Wednesday, January 25, 2012

How to attract a Black Dog into your working life




None of us want a black dog of depression or discouragement. Here are a few deterrent tips I've presented at workshops recently. I've done each of these ten things at different times and decided that if I want to stop being shadowed by this nuisance, I should start doing the opposite. I'm not talking about the menacing, clinical sort of black dog which requires medication and/or counseling but the black dog which artistic and creative people find gatecrashing their peace of mind. Perhaps they are simply different sized variations of the same beast.

1) Compare yourself to other authors and keep a close eye on their success.

2) Assume that slow periods of time prove that God is not blessing you.

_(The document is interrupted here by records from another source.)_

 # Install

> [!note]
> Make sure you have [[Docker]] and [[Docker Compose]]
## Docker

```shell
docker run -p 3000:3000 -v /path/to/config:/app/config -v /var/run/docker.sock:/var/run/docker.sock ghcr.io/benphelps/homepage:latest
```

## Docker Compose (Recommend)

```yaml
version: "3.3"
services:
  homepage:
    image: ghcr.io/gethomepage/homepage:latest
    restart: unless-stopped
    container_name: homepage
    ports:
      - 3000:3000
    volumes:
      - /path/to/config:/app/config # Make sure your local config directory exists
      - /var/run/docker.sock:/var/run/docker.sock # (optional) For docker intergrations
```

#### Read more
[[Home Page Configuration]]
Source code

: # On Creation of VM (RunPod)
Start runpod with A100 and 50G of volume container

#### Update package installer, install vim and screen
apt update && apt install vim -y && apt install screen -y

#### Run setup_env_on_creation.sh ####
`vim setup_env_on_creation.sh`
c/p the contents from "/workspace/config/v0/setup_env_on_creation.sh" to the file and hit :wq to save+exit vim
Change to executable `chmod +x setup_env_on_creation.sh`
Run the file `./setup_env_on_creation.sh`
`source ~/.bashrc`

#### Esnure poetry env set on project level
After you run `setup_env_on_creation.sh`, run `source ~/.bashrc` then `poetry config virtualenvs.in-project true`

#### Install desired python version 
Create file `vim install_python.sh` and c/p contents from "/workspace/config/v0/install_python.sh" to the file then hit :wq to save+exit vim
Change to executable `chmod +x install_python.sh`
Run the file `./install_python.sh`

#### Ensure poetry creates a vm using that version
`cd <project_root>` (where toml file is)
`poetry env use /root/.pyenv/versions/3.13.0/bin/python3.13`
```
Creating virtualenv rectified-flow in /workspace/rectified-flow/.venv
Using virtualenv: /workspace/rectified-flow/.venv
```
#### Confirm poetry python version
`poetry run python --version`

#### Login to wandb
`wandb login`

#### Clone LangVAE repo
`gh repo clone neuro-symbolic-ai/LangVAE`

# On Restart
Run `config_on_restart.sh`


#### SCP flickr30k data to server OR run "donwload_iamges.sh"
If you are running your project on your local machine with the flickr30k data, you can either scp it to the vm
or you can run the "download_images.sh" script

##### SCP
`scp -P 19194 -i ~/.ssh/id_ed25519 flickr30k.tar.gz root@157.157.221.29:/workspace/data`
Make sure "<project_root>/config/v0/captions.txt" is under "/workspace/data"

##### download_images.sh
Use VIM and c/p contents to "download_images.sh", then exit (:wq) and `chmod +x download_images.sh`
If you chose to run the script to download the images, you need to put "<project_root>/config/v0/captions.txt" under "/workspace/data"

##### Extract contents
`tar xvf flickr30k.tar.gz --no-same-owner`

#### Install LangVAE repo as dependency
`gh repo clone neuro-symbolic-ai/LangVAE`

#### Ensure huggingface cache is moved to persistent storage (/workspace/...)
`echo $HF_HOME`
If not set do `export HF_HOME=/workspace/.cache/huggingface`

3) Tell your family and friends about each of your writing projects and expect them to brim over with enthusiasm. Size up everybody you know as potential customers to buy and promote your books.

4) Race impatiently through each of your writing projects with the incentive of sweet success, warm accolades and piles of moolah to spur you on.

5) Dismiss compliments but take it for granted that all criticism must be true.

6) Assume that setbacks are typical and will keep recurring.

7) Turn up your nose at the small blessings each day brings.

8) Keep anticipating bad things which may happen so you can prepare yourself for them in advance.

9) Get impatient when things seem to be moving slowly and either grit your teeth and try to force things to happen or give up completely.

10) Never think beyond what you can see or hear. Don't take time to imagine the people your writing may touch now and way into the future who you never hear about.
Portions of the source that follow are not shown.